Problem to solve:
Copy every line of the data exactly, leaving nothing out.

------ Data extracts

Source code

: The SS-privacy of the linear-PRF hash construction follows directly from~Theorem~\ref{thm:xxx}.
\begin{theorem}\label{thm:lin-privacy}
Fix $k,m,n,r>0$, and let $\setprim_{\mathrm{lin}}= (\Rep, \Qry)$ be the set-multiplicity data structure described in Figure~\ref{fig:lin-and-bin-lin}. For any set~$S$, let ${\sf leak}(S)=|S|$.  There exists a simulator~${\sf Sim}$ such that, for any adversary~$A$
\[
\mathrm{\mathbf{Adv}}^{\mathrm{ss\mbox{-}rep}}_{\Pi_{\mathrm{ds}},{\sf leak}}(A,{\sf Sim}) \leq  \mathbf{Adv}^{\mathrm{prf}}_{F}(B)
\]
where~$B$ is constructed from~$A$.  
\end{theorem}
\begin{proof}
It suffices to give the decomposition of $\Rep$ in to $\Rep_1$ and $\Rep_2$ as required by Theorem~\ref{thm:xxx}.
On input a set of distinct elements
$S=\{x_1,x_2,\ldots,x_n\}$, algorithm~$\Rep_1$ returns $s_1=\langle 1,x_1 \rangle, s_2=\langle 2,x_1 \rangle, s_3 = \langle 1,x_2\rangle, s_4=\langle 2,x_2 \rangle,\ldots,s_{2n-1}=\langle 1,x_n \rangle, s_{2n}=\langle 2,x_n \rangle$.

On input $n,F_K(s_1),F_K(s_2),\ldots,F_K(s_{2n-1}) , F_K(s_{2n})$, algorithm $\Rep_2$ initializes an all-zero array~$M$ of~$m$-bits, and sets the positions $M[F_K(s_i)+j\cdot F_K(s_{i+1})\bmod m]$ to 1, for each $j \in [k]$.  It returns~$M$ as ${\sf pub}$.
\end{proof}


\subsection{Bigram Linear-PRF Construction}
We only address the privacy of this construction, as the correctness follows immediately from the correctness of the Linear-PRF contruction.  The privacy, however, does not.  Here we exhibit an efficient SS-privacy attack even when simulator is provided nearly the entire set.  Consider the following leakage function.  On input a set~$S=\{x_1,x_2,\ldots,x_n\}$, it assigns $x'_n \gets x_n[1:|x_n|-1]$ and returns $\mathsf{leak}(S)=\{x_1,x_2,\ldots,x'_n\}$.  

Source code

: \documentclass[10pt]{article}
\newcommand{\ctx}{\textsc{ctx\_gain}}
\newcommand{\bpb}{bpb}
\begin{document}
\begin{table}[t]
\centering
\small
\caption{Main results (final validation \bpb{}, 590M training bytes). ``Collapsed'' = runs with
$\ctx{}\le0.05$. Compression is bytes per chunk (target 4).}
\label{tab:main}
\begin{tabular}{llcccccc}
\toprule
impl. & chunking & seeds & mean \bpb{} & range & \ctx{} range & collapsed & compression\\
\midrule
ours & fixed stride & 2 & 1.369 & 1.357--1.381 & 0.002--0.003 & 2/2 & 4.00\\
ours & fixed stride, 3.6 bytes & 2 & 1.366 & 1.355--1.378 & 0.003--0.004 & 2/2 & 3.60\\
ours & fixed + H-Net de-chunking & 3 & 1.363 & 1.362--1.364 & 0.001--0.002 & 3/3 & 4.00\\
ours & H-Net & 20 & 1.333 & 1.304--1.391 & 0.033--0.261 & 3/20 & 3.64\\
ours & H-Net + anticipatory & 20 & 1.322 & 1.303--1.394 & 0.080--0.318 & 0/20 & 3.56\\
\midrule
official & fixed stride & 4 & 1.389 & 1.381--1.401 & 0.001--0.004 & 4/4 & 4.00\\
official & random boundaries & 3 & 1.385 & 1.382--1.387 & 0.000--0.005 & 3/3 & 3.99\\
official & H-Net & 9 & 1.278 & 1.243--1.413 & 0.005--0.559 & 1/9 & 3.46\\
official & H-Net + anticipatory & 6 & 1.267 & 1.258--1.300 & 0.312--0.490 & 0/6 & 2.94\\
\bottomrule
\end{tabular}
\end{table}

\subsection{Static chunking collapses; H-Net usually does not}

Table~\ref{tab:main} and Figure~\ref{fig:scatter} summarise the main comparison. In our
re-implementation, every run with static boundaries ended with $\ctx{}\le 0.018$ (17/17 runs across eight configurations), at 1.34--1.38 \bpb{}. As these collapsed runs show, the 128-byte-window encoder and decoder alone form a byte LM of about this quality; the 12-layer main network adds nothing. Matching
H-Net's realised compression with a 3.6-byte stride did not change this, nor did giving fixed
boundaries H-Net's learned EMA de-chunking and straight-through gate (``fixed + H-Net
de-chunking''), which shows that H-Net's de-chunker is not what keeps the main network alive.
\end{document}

------------

Worked solution:
Source code

: The SS-privacy of the linear-PRF hash construction follows directly from~Theorem~\ref{thm:xxx}.
\begin{theorem}\label{thm:lin-privacy}
Fix $k,m,n,r>0$, and let $\setprim_{\mathrm{lin}}= (\Rep, \Qry)$ be the set-multiplicity data structure described in Figure~\ref{fig:lin-and-bin-lin}. For any set~$S$, let ${\sf leak}(S)=|S|$.  There exists a simulator~${\sf Sim}$ such that, for any adversary~$A$
\[
\mathrm{\mathbf{Adv}}^{\mathrm{ss\mbox{-}rep}}_{\Pi_{\mathrm{ds}},{\sf leak}}(A,{\sf Sim}) \leq  \mathbf{Adv}^{\mathrm{prf}}_{F}(B)
\]
where~$B$ is constructed from~$A$.  
\end{theorem}
\begin{proof}
It suffices to give the decomposition of $\Rep$ in to $\Rep_1$ and $\Rep_2$ as required by Theorem~\ref{thm:xxx}.
On input a set of distinct elements
$S=\{x_1,x_2,\ldots,x_n\}$, algorithm~$\Rep_1$ returns $s_1=\langle 1,x_1 \rangle, s_2=\langle 2,x_1 \rangle, s_3 = \langle 1,x_2\rangle, s_4=\langle 2,x_2 \rangle,\ldots,s_{2n-1}=\langle 1,x_n \rangle, s_{2n}=\langle 2,x_n \rangle$.

On input $n,F_K(s_1),F_K(s_2),\ldots,F_K(s_{2n-1}) , F_K(s_{2n})$, algorithm $\Rep_2$ initializes an all-zero array~$M$ of~$m$-bits, and sets the positions $M[F_K(s_i)+j\cdot F_K(s_{i+1})\bmod m]$ to 1, for each $j \in [k]$.  It returns~$M$ as ${\sf pub}$.
\end{proof}


\subsection{Bigram Linear-PRF Construction}
We only address the privacy of this construction, as the correctness follows immediately from the correctness of the Linear-PRF contruction.  The privacy, however, does not.  Here we exhibit an efficient SS-privacy attack even when simulator is provided nearly the entire set.  Consider the following leakage function.  On input a set~$S=\{x_1,x_2,\ldots,x_n\}$, it assigns $x'_n \gets x_n[1:|x_n|-1]$ and returns $\mathsf{leak}(S)=\{x_1,x_2,\ldots,x'_n\}$.  

Source code

: \documentclass[10pt]{article}
\newcommand{\ctx}{\textsc{ctx\_gain}}
\newcommand{\bpb}{bpb}
\begin{document}
\begin{table}[t]
\centering
\small
\caption{Main results (final validation \bpb{}, 590M training bytes). ``Collapsed'' = runs with
$\ctx{}\le0.05$. Compression is bytes per chunk (target 4).}
\label{tab:main}
\begin{tabular}{llcccccc}
\toprule
impl. & chunking & seeds & mean \bpb{} & range & \ctx{} range & collapsed & compression\\
\midrule
ours & fixed stride & 2 & 1.369 & 1.357--1.381 & 0.002--0.003 & 2/2 & 4.00\\
ours & fixed stride, 3.6 bytes & 2 & 1.366 & 1.355--1.378 & 0.003--0.004 & 2/2 & 3.60\\
ours & fixed + H-Net de-chunking & 3 & 1.363 & 1.362--1.364 & 0.001--0.002 & 3/3 & 4.00\\
ours & H-Net & 20 & 1.333 & 1.304--1.391 & 0.033--0.261 & 3/20 & 3.64\\
ours & H-Net + anticipatory & 20 & 1.322 & 1.303--1.394 & 0.080--0.318 & 0/20 & 3.56\\
\midrule
official & fixed stride & 4 & 1.389 & 1.381--1.401 & 0.001--0.004 & 4/4 & 4.00\\
official & random boundaries & 3 & 1.385 & 1.382--1.387 & 0.000--0.005 & 3/3 & 3.99\\
official & H-Net & 9 & 1.278 & 1.243--1.413 & 0.005--0.559 & 1/9 & 3.46\\
official & H-Net + anticipatory & 6 & 1.267 & 1.258--1.300 & 0.312--0.490 & 0/6 & 2.94\\
\bottomrule
\end{tabular}
\end{table}

\subsection{Static chunking collapses; H-Net usually does not}

Table~\ref{tab:main} and Figure~\ref{fig:scatter} summarise the main comparison. In our
re-implementation, every run with static boundaries ended with $\ctx{}\le 0.018$ (17/17 runs across eight configurations), at 1.34--1.38 \bpb{}. As these collapsed runs show, the 128-byte-window encoder and decoder alone form a byte LM of about this quality; the 12-layer main network adds nothing. Matching
H-Net's realised compression with a 3.6-byte stride did not change this, nor did giving fixed
boundaries H-Net's learned EMA de-chunking and straight-through gate (``fixed + H-Net
de-chunking''), which shows that H-Net's de-chunker is not what keeps the main network alive.
\end{document}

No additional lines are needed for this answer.